Medicamentos, salud y gestión

Uxio Labarta
Uxío Labarta CODEX FLORIAE

OPINIÓN

15 ene 2015 . Actualizado a las 05:00 h.

Uno podría interpretar la coda del reciente artículo de Enrique Castellón: «Si continuamos sin invertir en instituciones evaluadoras para que cuenten con medios y sean independientes (y en consecuencia, transparentes) sufriremos tensiones políticas insoportables y dilemas éticos profundos con cada avance tecnológico», en el sentido de que la dejación, la debilidad o el abandono de organizaciones públicas para que velen de lo público y común nos llevará indefectiblemente a situaciones tan injustas y escandalosas como el tratamiento con Sovaldi de los enfermos de hepatitis C, y otras bien recientes.

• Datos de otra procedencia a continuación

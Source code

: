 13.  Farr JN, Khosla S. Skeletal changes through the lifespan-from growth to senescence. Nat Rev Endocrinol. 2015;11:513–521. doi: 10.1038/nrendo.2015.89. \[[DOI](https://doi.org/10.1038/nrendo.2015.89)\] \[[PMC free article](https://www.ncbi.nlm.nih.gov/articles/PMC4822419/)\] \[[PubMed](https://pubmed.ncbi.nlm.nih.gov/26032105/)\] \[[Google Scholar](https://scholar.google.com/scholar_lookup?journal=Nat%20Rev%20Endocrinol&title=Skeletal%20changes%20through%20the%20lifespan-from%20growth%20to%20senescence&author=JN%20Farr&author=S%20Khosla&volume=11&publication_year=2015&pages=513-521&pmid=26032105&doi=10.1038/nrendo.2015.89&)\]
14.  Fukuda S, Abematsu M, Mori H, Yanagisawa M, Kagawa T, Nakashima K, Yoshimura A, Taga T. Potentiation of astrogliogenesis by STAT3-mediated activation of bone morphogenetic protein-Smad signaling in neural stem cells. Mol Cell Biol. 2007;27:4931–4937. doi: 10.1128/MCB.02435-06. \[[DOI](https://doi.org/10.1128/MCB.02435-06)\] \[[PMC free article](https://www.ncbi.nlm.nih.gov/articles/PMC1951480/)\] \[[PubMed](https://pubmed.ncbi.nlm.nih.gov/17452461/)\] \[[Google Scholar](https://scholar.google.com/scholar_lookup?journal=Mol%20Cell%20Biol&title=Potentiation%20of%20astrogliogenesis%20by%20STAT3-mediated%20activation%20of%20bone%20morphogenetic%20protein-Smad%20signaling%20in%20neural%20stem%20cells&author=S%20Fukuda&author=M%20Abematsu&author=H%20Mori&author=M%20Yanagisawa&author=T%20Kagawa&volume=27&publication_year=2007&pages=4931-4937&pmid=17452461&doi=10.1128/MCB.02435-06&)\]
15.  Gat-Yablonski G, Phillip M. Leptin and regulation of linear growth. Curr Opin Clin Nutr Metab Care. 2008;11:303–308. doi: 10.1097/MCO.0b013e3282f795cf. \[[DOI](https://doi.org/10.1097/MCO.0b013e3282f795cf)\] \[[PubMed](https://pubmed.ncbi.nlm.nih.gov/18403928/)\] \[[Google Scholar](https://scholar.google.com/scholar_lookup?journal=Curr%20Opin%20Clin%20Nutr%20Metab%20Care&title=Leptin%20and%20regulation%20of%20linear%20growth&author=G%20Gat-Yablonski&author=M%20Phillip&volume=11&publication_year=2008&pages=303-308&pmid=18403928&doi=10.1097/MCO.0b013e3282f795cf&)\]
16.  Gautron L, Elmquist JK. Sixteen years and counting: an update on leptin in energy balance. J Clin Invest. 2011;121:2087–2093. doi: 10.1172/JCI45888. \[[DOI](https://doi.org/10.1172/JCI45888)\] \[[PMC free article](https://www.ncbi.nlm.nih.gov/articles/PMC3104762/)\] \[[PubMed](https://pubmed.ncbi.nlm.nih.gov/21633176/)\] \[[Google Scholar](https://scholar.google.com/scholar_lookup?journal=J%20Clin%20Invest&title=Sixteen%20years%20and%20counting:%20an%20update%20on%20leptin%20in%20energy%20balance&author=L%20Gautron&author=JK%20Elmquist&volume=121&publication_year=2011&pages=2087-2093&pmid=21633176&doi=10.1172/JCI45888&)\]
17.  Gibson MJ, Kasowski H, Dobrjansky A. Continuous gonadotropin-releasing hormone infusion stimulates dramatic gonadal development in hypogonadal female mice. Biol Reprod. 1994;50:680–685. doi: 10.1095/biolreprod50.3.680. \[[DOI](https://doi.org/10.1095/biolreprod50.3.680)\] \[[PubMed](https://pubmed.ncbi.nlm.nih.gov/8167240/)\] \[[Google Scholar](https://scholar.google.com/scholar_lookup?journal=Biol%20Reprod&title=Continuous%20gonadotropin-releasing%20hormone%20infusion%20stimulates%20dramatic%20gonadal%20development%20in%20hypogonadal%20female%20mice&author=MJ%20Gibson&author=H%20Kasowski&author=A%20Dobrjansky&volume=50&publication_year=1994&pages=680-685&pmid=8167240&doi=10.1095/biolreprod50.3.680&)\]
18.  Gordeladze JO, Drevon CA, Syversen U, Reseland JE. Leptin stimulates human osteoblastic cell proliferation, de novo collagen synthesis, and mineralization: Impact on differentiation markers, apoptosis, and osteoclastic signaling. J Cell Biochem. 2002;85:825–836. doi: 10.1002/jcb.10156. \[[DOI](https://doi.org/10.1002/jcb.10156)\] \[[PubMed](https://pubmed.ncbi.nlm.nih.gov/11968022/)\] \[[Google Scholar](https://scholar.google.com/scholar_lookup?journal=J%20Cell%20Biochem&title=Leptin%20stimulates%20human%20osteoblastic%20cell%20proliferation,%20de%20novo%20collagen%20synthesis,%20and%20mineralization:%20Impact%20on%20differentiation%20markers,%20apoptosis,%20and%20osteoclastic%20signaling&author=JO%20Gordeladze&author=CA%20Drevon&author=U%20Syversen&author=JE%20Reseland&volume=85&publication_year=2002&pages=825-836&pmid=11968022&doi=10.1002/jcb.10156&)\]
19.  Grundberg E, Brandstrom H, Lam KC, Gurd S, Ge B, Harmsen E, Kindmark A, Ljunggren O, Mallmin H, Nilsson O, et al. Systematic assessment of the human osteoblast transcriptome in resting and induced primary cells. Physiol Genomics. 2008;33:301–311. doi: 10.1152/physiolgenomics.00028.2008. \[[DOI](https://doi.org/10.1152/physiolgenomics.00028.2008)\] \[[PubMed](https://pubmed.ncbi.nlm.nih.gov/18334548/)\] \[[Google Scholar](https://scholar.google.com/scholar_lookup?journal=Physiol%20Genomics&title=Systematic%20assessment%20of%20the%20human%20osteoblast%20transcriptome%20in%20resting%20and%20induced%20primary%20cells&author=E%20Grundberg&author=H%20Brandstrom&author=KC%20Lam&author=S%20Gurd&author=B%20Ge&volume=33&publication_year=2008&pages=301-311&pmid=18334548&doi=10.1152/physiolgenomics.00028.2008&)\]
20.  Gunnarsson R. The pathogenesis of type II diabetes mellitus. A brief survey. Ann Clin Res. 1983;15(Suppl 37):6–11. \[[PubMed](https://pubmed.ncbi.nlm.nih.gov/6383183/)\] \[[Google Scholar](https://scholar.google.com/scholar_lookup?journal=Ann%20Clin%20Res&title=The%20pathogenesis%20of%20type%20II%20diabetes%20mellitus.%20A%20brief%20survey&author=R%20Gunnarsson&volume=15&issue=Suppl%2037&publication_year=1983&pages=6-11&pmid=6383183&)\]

Pertenece a la cultura de masas, luego de la novela de John le Carré y la película del brasileiro Meirelles, el confuso e inmoral papel de las multinacionales farmacéuticas en el desarrollo y comercialización de sus productos. Por ello, poca novedad existe en las estrategias de compra, fijación de precio y comercialización del Sovaldi por parte de su último tenedor, la multinacional Gilead. Pero lo más llamativo es que la gestión de este medicamento en España pareció ajustarse al modelo descrito por un alto cargo ministerial, copartícipe de la gestión, en su carta reciente de dimisión: un modelo de prestación farmacéutica con ausencia de puesta en valor real de los medicamentos, entregado casi exclusivamente a los criterios económicos de carácter particular o lobista. Si bien tal modelo no logre explicar por si solo el desaguisado, y la desprofesionalización de la gestión haya sido colaborador necesario.

En el caso de la hepatitis C y su gestión encontramos algunas cuestiones descorazonadoras. El Sovaldi fue aprobado en el sistema de salud de España en febrero del 2014. Al parecer, existen protocolos que los especialistas en esta dolencia consideran obsoletos. La inacción de las autoridades sanitarias en relación a precios para su comercialización en España generó una progresiva desigualdad primero entre los desiguales -diecisiete descoordinados- sistemas de salud, y posteriormente entre los enfermos con diferentes estadios de desarrollo de la enfermedad, sin que por las autoridades sanitarias se diera respuesta a los dilemas éticos planteados ni a las tensiones políticas generadas.

En fin, lo habitual en muchas de las crisis sanitarias de estos años, que hace necesario que la tensión se traslade a la calle, a la opinión pública y a la política, con cambios en el Ministerio de Sanidad incluidos, para que se vislumbre un mínimo de racionalidad evaluando, al cabo de doce meses, las características epidemiológicas y revisando los protocolos de atención a la enfermedad. Sorprendente.

Sin embargo en este erial de las Administraciones públicas que es España, hay casos paradigmáticos de normalizada gestión de la salud. Ahí tienen la ONT, que lleva la gestión de trasplantes, donde luego de 25 años y a pesar de envites múltiples, quizá alemanes, quizá andorranos sobrevenidos y de políticos sin más, consigue desarrollar y mantener una eficaz gestión pública de la salud en su área.